## [TASK PROMPT]
Every line in the records below with the string "that" needs to be copied out.

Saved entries
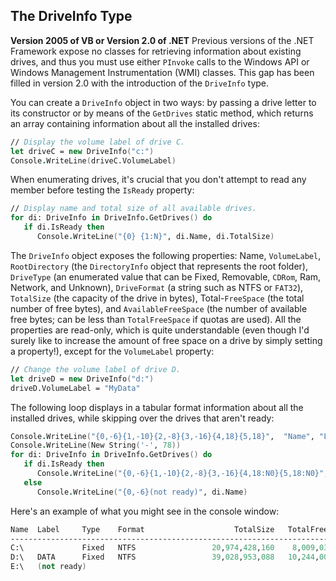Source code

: ## The DriveInfo Type

**Version 2005 of VB or Version 2.0 of .NET** Previous versions of the .NET Framework expose no classes for retrieving information about existing drives, and thus you must use either `PInvoke` calls to the Windows API or Windows Management Instrumentation (WMI) classes. This gap has been filled in version 2.0 with the introduction of the `DriveInfo` type.





You can create a `DriveInfo` object in two ways: by passing a drive letter to its constructor or by means of the `GetDrives` static method, which returns an array containing information about all the installed drives:

``` FSharp
// Display the volume label of drive C.
let driveC = new DriveInfo("c:")
Console.WriteLine(driveC.VolumeLabel)
```

When enumerating drives, it's crucial that you don't attempt to read any member before testing the `IsReady` property:

``` FSharp
// Display name and total size of all available drives.
for di: DriveInfo in DriveInfo.GetDrives() do
   if di.IsReady then
      Console.WriteLine("{0} {1:N}", di.Name, di.TotalSize)
```

The `DriveInfo` object exposes the following properties: Name, `VolumeLabel`, `RootDirectory` (the `DirectoryInfo` object that represents the root folder), `DriveType` (an enumerated value that can be Fixed, Removable, `CDRom`, Ram, Network, and Unknown), `DriveFormat` (a string such as NTFS or `FAT32`), `TotalSize` (the capacity of the drive in bytes), Total-`FreeSpace` (the total number of free bytes), and `AvailableFreeSpace` (the number of available free bytes; can be less than `TotalFreeSpace` if quotas are used). All the properties are read-only, which is quite understandable (even though I'd surely like to increase the amount of free space on a drive by simply setting a property!), except for the `VolumeLabel` property:

``` FSharp
// Change the volume label of drive D.
let driveD = new DriveInfo("d:")
driveD.VolumeLabel = "MyData"
```

The following loop displays in a tabular format information about all the installed drives, while skipping over the drives that aren't ready:

``` FSharp
Console.WriteLine("{0,-6}{1,-10}{2,-8}{3,-16}{4,18}{5,18}",  "Name", "Label", "Type", "Format", "TotalSize", "TotalFreeSpace")
Console.WriteLine(New String('-', 78))
for di: DriveInfo in DriveInfo.GetDrives() do
   if di.IsReady then
      Console.WriteLine("{0,-6}{1,-10}{2,-8}{3,-16}{4,18:N0}{5,18:N0}",  di.Name, di.VolumeLabel, di.DriveType.ToString, di.DriveFormat,  di.TotalSize, di.TotalFreeSpace)
   else
      Console.WriteLine("{0,-6}(not ready)", di.Name)
```

Here's an example of what you might see in the console window:

``` FSharp
Name  Label     Type    Format                    TotalSize   TotalFreeSpace
------------------------------------------------------------------------------
C:\             Fixed   NTFS                 20,974,428,160    8,009,039,872
D:\   DATA      Fixed   NTFS                 39,028,953,088   10,244,005,888
E:\   (not ready)
```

## [PROBLEM SOLUTION]
When enumerating drives, it's crucial that you don't attempt to read any member before testing the `IsReady` property:
The `DriveInfo` object exposes the following properties: Name, `VolumeLabel`, `RootDirectory` (the `DirectoryInfo` object that represents the root folder), `DriveType` (an enumerated value that can be Fixed, Removable, `CDRom`, Ram, Network, and Unknown), `DriveFormat` (a string such as NTFS or `FAT32`), `TotalSize` (the capacity of the drive in bytes), Total-`FreeSpace` (the total number of free bytes), and `AvailableFreeSpace` (the number of available free bytes; can be less than `TotalFreeSpace` if quotas are used). All the properties are read-only, which is quite understandable (even though I'd surely like to increase the amount of free space on a drive by simply setting a property!), except for the `VolumeLabel` property:
The following loop displays in a tabular format information about all the installed drives, while skipping over the drives that aren't ready:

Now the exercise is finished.